クロカは頭を抱えた。すると真剣に悩んでいるクロカの前に2人の男がやって来た。

「…?」

「兄ちゃん、ここは俺らの縄張りだぜ?ここに座りてぇなら料金が必要だぞ」

明らかにガラが悪い男が口を曲げて話し出した。

「縄張り…ですか?」

…ここは町長の所有物じゃなかったけ?

クロカが6歳の頃、カキツバタの町長が 城へ来て 噴水を自慢していたのを、幼いながらも 鮮烈に記憶していたので クロカは疑問に思った。

「てめぇ よそ者だな。この街は ラキュルスの物なんだ。使用料金として 有り金 全部出せや。さもねぇと酷い目に合うぜ?」

「ひぇ!!あ、有り金全部ですかぁ?!」

この先何が起こるか分からないクロカにとって有り金全部はキツイ…クロカは悩んだ。



「随分と いい加減な事ぬかしてるじゃねぇの。ラキュルスさんよぉ」

クロカが困っていると、体格の良い男が1人 現れた。

「この街は この街の皆のものだ。お前らの狩場じゃねぇんだよ」

「またてめぇか カナタ。まだラキュルスに歯向かう気か?」

「当然だろ。ここは俺らの街だ。よそから入って来た 新座者が何を偉そうに」

「カナタ…てめぇのムカツクその姿勢…ラクア様に きっちり報告させて貰うからな」

「へっ!どうぞご自由に。親分に力を貸して貰えなきゃ お前らは俺には勝てないからなぁ」

「…てめぇのスカしたそのツラ…ラクア様に ブッ潰して貰うといいぜ…」

2人のガラの悪い男は 体格の良い男に一目置いている様で、言葉を吐き捨てると さっさとその場を去っていった。

「大丈夫か?」

体格の良い男はクロカに微笑んだ。

「えぇ。助けて頂き有難うございました」

「いや。当然の事をしたまでだ。怪我がなくて何よりだった」

体格の良い男は先程と変わって優しく接してくれたので クロカはホッとした。

「あの…ラキュルスとはいったい…」

「ん?ああ…あれねぇ、3年くらい前 この街にやって来た盗賊の一味だ。乱暴ばっかして困ってるんだ」

以前姉と来た時はあんなガラの悪い奴らはいなかった。
…何年か来ない内にそんな奴らが来てたと知り、クロカは驚く。

体格の良い男と話しをしてると、遠くの方からおじいさんがかけて来る。

「おーいカナタ!!
大丈夫か?!」

おじいさんは、どうやら この体格の良い男の連れらしい。

「んあ?大丈夫ですよ。無事ですから安心を」

「そうか…良かった!あんたも大丈夫かい?」

「え?!」

おじいさんはクロカを見つめた。

「あ!!えぇ!!こちらの方のお陰で 無事にすみました。お心使い有難うございます」

クロカは おじいさんを しっかりと見ながら微笑んだ。
すると突然おじいさんは 大きな声を上げた。

「あ!あなたは!いやまさか?!」

おじいさんが タジロイでいるので、体格の良い男は不思議に思った様だ。

「何だ?このお子さんが どうかしましたか?」

「これ!カナタ!」

おじいさんは 急いでクロカにひざまずいた。

「あなたは…クロカ・ヤンカリス様ですね…」

「え?!何故私を?!」

「10年前、私は お城でクロカ様と お会いしております。覚えておられませんか?私はここの町長です。お久しゅうございます」

何とおじいさんは町長だった。6歳の頃の記憶より 歳を召してたので、クロカは慌てる。

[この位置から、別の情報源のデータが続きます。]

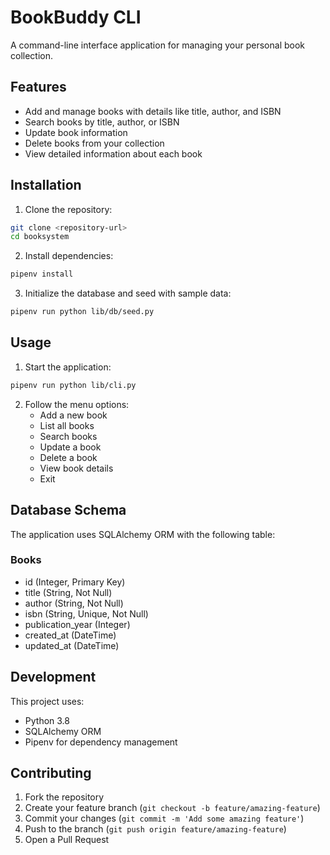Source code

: # BookBuddy CLI

A command-line interface application for managing your personal book collection.

## Features

- Add and manage books with details like title, author, and ISBN
- Search books by title, author, or ISBN
- Update book information
- Delete books from your collection
- View detailed information about each book

## Installation

1. Clone the repository:
```bash
git clone <repository-url>
cd booksystem
```

2. Install dependencies:
```bash
pipenv install
```

3. Initialize the database and seed with sample data:
```bash
pipenv run python lib/db/seed.py
```

## Usage

1. Start the application:
```bash
pipenv run python lib/cli.py
```

2. Follow the menu options:
   - Add a new book
   - List all books
   - Search books
   - Update a book
   - Delete a book
   - View book details
   - Exit

## Database Schema

The application uses SQLAlchemy ORM with the following table:

### Books
- id (Integer, Primary Key)
- title (String, Not Null)
- author (String, Not Null)
- isbn (String, Unique, Not Null)
- publication_year (Integer)
- created_at (DateTime)
- updated_at (DateTime)

## Development

This project uses:
- Python 3.8
- SQLAlchemy ORM
- Pipenv for dependency management

## Contributing

1. Fork the repository
2. Create your feature branch (`git checkout -b feature/amazing-feature`)
3. Commit your changes (`git commit -m 'Add some amazing feature'`)
4. Push to the branch (`git push origin feature/amazing-feature`)
5. Open a Pull Request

「町長さんでしたか!気が付かずに何と失礼な事を!申し訳ありませんでした」

クロカも町長と同じ様に膝を地に付けた。

「クロカ…ヤンカリス?誰だ?」

今だカナタはクロカの正体がわからず ただ立っているだけだった。

「カナタ!!お前は自分の住んでる国の王達を知らぬのか!!」

「王達?え?!じゃ…この人は…」

「王子様じゃ!!名前くらい覚えて置け!!バカもの!!」

町長は大きな声でいうものだからクロカは唇に指をあて、シィーと合図した。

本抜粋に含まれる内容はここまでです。